Now, the most interesting (from my humble opinion) of your recommendations is the 5th one: Do what MS did, not what they do. That’s what happens, ironically: the SDL process describes Microsoft’s maturity model at its most mature stage but lacks guidance on how to reach it (the assessment kind of helps but…anyway). Every company has its own needs and resources and SDL does not provide any insights on how to identify the appropriate roadmap (aka: the cheapest and most risk-mitigating approach).

That’s a selling point of the OpenSAMM process, which proposes industry-oriented maturity roadmaps that should help the organization walk along the path towards a mature software development lifecycle. I am currently deploying security within an existing SDLC with a massive amount of developers, based on the OpenSAMM guidance. Within six months I hope I will be able to have some thoughts to share on the differences between working with SDL and working with OpenSAMM.
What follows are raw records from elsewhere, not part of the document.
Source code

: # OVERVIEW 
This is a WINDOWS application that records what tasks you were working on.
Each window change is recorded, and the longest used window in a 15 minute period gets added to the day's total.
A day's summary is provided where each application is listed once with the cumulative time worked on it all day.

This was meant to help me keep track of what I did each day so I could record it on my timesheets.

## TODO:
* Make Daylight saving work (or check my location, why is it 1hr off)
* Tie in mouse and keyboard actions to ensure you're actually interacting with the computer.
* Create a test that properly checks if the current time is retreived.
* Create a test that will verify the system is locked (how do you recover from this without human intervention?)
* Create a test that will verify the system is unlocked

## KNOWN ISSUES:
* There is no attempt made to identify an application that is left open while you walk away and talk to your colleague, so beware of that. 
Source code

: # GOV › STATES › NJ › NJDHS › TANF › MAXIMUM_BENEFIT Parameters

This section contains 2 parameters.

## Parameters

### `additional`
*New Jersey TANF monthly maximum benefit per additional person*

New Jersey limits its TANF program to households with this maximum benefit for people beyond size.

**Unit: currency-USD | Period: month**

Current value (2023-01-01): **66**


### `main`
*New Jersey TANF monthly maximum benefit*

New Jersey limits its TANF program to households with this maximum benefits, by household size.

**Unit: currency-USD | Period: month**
Let’s hope they will be more positive than my experience with SDL.

Thanks for your article!!

—Adrian Lane

Thursday, May 13, 2010

Unintended Consequences of Consumerization

By Mike Rothman

The ripple effect, of how a small change creates a major exposure down the line, continues to amaze me. That’s why I enjoyed the NetworkWorld post on how the iPad brings a nasty surprise. The story is basically how the ability for iPads to connect to the corporate network exposed a pretty serious hole in one organization’s network defenses.

Basically a minor change to the authentication mechanism for WiFi smart phones allowed unauthorized devices to connect to the corporate network. It’s an interesting read, but we really need to consider the issues with the story. First, clearly this guy was not scanning (at all) for rogue devices or even new devices on the network. That’s a no-no. In my React Faster philosophy, one of the key facets is to know your network (and your servers and apps too), which enables you to know when something is amiss. Like having iPads (unauthorized devices) connecting to your corporate network.

So how do you avoid this kind of issue? Yes, I suspect you already know the answer. Monitoring Everything gets to the heart of what needs to happen. I’ll also add the corollary that you should be hacking yourself to expose potential issues like this. Your run-of-the-mill pen test would expose this issue pretty quickly, because the first step involves enumerating the network and trying to get a foothold inside. But only if an organization systematically tries to compromise their own defenses.

Most importantly, this represented a surprise for the security manager. We all know surprise = bad for a security person. There are clear lessons here. The iPad won’t be the last consumer-oriented device attempting to connect to your network. So your organization needs a policy to deal with these new kinds of devices, as well as defenses to ensure random devices can’t connect to the corporate network – unless the risk of such behavior is understood and accepted. Every device connecting to the network brings risk. It’s about understanding that risk and allowing the business folks to determine whether the risk is worth taking.